言葉こそ古めかしく丁寧だったが、彼女が纏うマナと態度が鼻につくように感じていたのはそういうことだ。
「……そのことについては皆様が関知する必要のないことです。」
目を伏せ吐き捨てるように、明らかに不満げな反応が返ってきた。
ルドの態度が突如硬化する。明らかにこの先の事情に触れてほしくないといった雰囲気だ。
場の空気が冷え込む。
「……ルドさん?どうなされたんですか?」
そんな周囲の空気を意に介せず、一番最初に心配そうに彼女に語りかけたのはリリス。顔を伏せた彼女の目を覗き込むように声を掛けている。
まったくこの子は……ルドのせいで一番つらい思いをしたのは自分だってのに、その相手を一番最初に心配して見せる。
リリスのこういう純朴さには本当に驚かされる。
「いえ……どうもしておりません。姫君よ、無礼を働いた我などお気になされぬようにお願い申し上げます。」
そんなリリスの態度が煩わしいのか、あるいは居た堪れないのかリリスの目を避けるようにルドは顔を背けた。

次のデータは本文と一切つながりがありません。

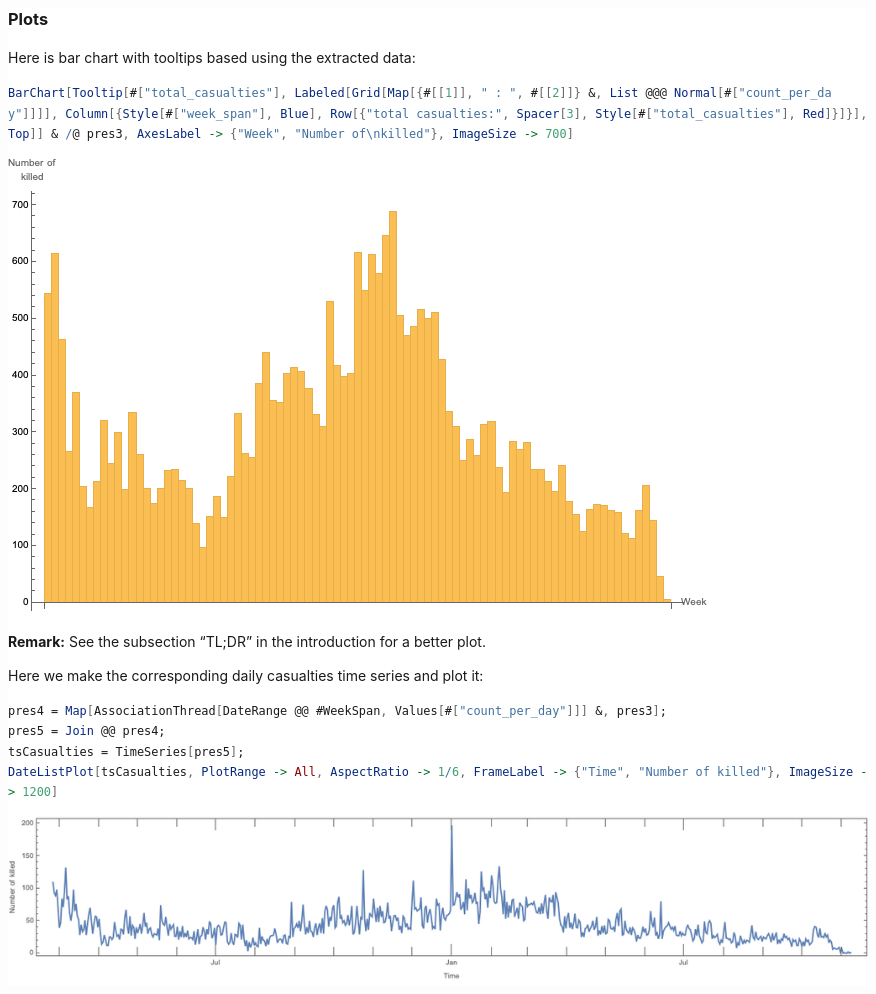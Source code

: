### Plots

Here is bar chart with tooltips based using the extracted data:

```mathematica
BarChart[Tooltip[#["total_casualties"], Labeled[Grid[Map[{#[[1]], " : ", #[[2]]} &, List @@@ Normal[#["count_per_day"]]]], Column[{Style[#["week_span"], Blue], Row[{"total casualties:", Spacer[3], Style[#["total_casualties"], Red]}]}], Top]] & /@ pres3, AxesLabel -> {"Week", "Number of\nkilled"}, ImageSize -> 700]
```

![1ifjpzud22wlg](./Diagrams/Extracting-Russian-casualties-in-Ukraine-data-from-Mediazona-publications/1ifjpzud22wlg.png)

**Remark:** See the subsection “TL;DR” in the introduction for a better plot.

Here we make the corresponding daily casualties time series and plot it:

```mathematica
pres4 = Map[AssociationThread[DateRange @@ #WeekSpan, Values[#["count_per_day"]]] &, pres3];
pres5 = Join @@ pres4;
tsCasualties = TimeSeries[pres5];
DateListPlot[tsCasualties, PlotRange -> All, AspectRatio -> 1/6, FrameLabel -> {"Time", "Number of killed"}, ImageSize -> 1200]
```

![1xp2a2qmua4v2](./Diagrams/Extracting-Russian-casualties-in-Ukraine-data-from-Mediazona-publications/1xp2a2qmua4v2.png)

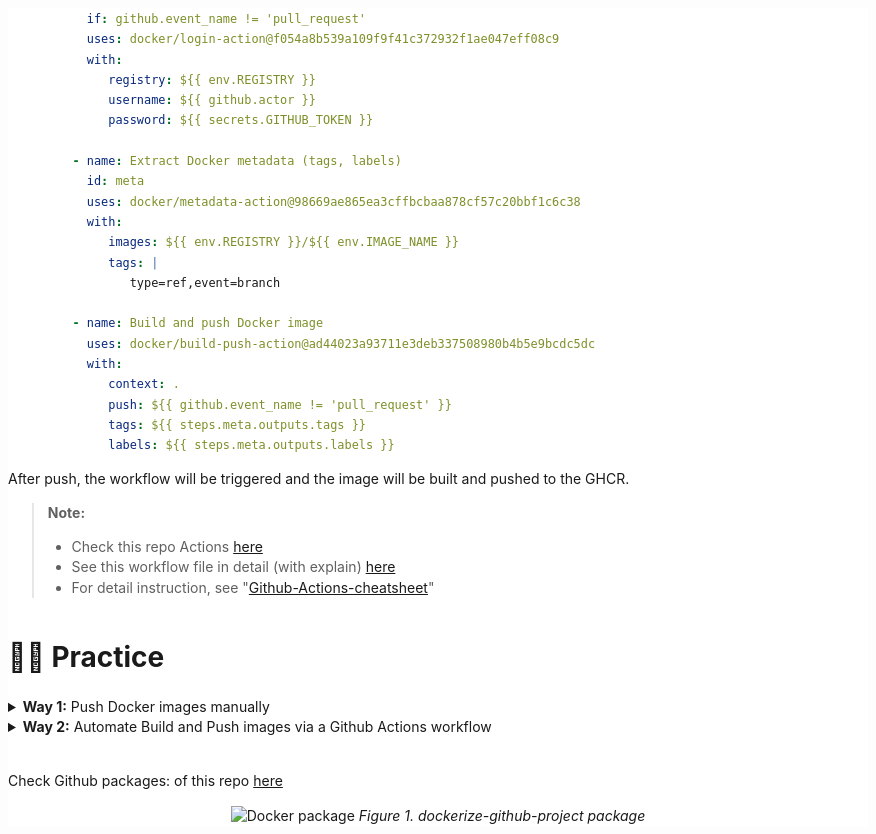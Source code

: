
 ```yml
           if: github.event_name != 'pull_request'
           uses: docker/login-action@f054a8b539a109f9f41c372932f1ae047eff08c9
           with:
              registry: ${{ env.REGISTRY }}
              username: ${{ github.actor }}
              password: ${{ secrets.GITHUB_TOKEN }}

         - name: Extract Docker metadata (tags, labels)
           id: meta
           uses: docker/metadata-action@98669ae865ea3cffbcbaa878cf57c20bbf1c6c38
           with:
              images: ${{ env.REGISTRY }}/${{ env.IMAGE_NAME }}
              tags: |
                 type=ref,event=branch

         - name: Build and push Docker image
           uses: docker/build-push-action@ad44023a93711e3deb337508980b4b5e9bcdc5dc
           with:
              context: .
              push: ${{ github.event_name != 'pull_request' }}
              tags: ${{ steps.meta.outputs.tags }}
              labels: ${{ steps.meta.outputs.labels }}
```

After push, the workflow will be triggered and the image will be built and pushed to the GHCR.

> **Note:**
>
> -  Check this repo Actions [here](https://github.com/QuanBlue/Dockerize-Github-Projects/actions)
> -  See this workflow file in detail (with explain) [here](./.github/workflows/docker-publish.yml)
> -  For detail instruction, see "[Github-Actions-cheatsheet](https://github.com/QuanBlue/Github-Actions-cheatsheet)"

# :weight_lifting_man: Practice

<details><summary>
  <b>Way 1:</b>  Push Docker images manually
</summary></details>

<details><summary>
  <b>Way 2:</b> Automate Build and Push images via a Github Actions workflow
</summary></details>

<br/>

Check Github packages: of this repo [here](https://github.com/QuanBlue/Dockerize-Github-Projects/pkgs/container/dockerize-github-projects)

<div align="center">

![Docker package](./assets/docker-package.png)
<i>Figure 1. dockerize-github-project package</i>
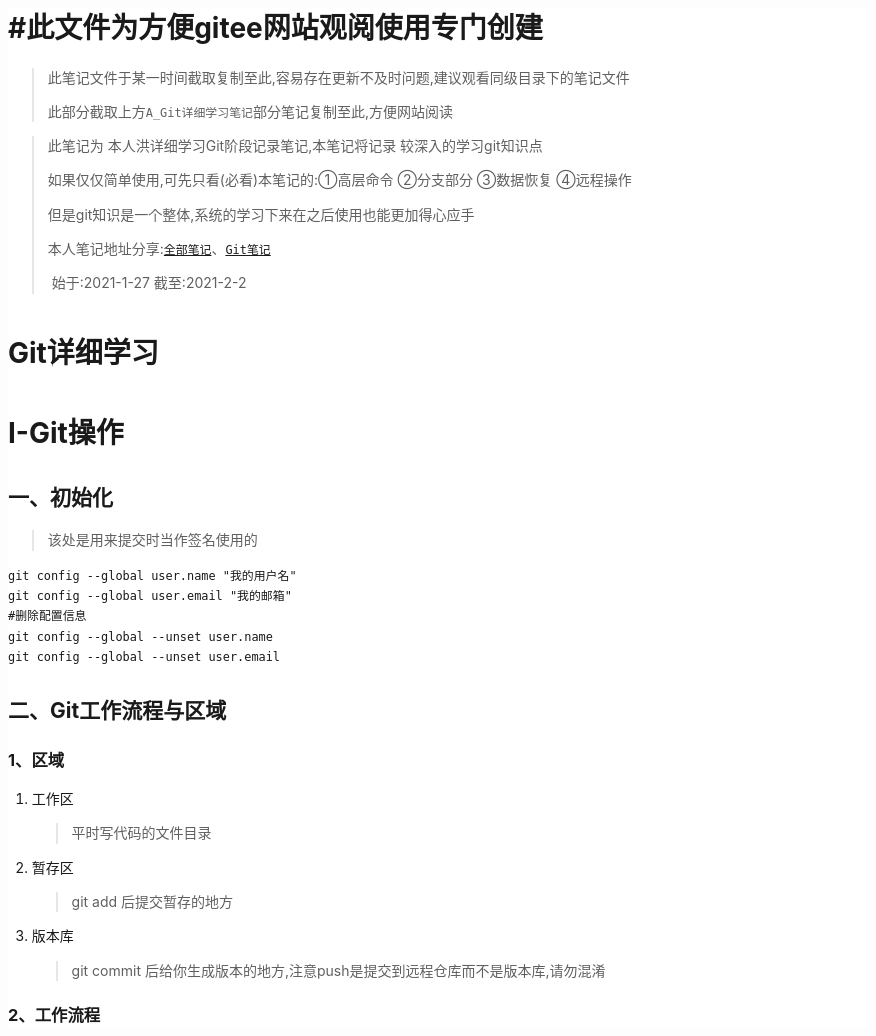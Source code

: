 # #此文件为方便gitee网站观阅使用专门创建

> 此笔记文件于某一时间截取复制至此,容易存在更新不及时问题,建议观看同级目录下的笔记文件
>
> 此部分截取上方`A_Git详细学习笔记`部分笔记复制至此,方便网站阅读

> 此笔记为 本人洪详细学习Git阶段记录笔记,本笔记将记录 较深入的学习git知识点
>
> 如果仅仅简单使用,可先只看(必看)本笔记的:①高层命令 ②分支部分 ③数据恢复 ④远程操作
>
> 但是git知识是一个整体,系统的学习下来在之后使用也能更加得心应手
>
> 本人笔记地址分享:[`全部笔记`](https://gitee.com/hongjilin/hongs-study-notes)、[`Git笔记`](https://gitee.com/hongjilin/hongs-study-notes/tree/master/%E7%BC%96%E7%A8%8B_%E5%89%8D%E7%AB%AF%E5%BC%80%E5%8F%91%E5%AD%A6%E4%B9%A0%E7%AC%94%E8%AE%B0/Git%E5%AD%A6%E4%B9%A0%E7%AC%94%E8%AE%B0)
>
> ​															始于:2021-1-27    截至:2021-2-2

# Git详细学习

# Ⅰ-Git操作

## 一、初始化

> 该处是用来提交时当作签名使用的

```shell
git config --global user.name "我的用户名"
git config --global user.email "我的邮箱"
#删除配置信息
git config --global --unset user.name
git config --global --unset user.email
```

## 二、Git工作流程与区域

### 1、区域

1. 工作区

   > 平时写代码的文件目录

2. 暂存区

   > git add 后提交暂存的地方

3. 版本库

   > git commit 后给你生成版本的地方,注意push是提交到远程仓库而不是版本库,请勿混淆

### 2、工作流程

「おい、ルド。そういうのはナシにしようぜ。あたしら同じ釜の飯を食った仲だ。腹の内さらけ出して大事なことを共有し合うために精霊たちが巡り合わせた立場の奴らだろ。器のちっちぇことすんなよ。」
間髪入れずに苦言を呈したのはティガ。
こういった曲がったことが嫌いな彼女らしい簡潔かつ豪快な切込み。
正直有り難い。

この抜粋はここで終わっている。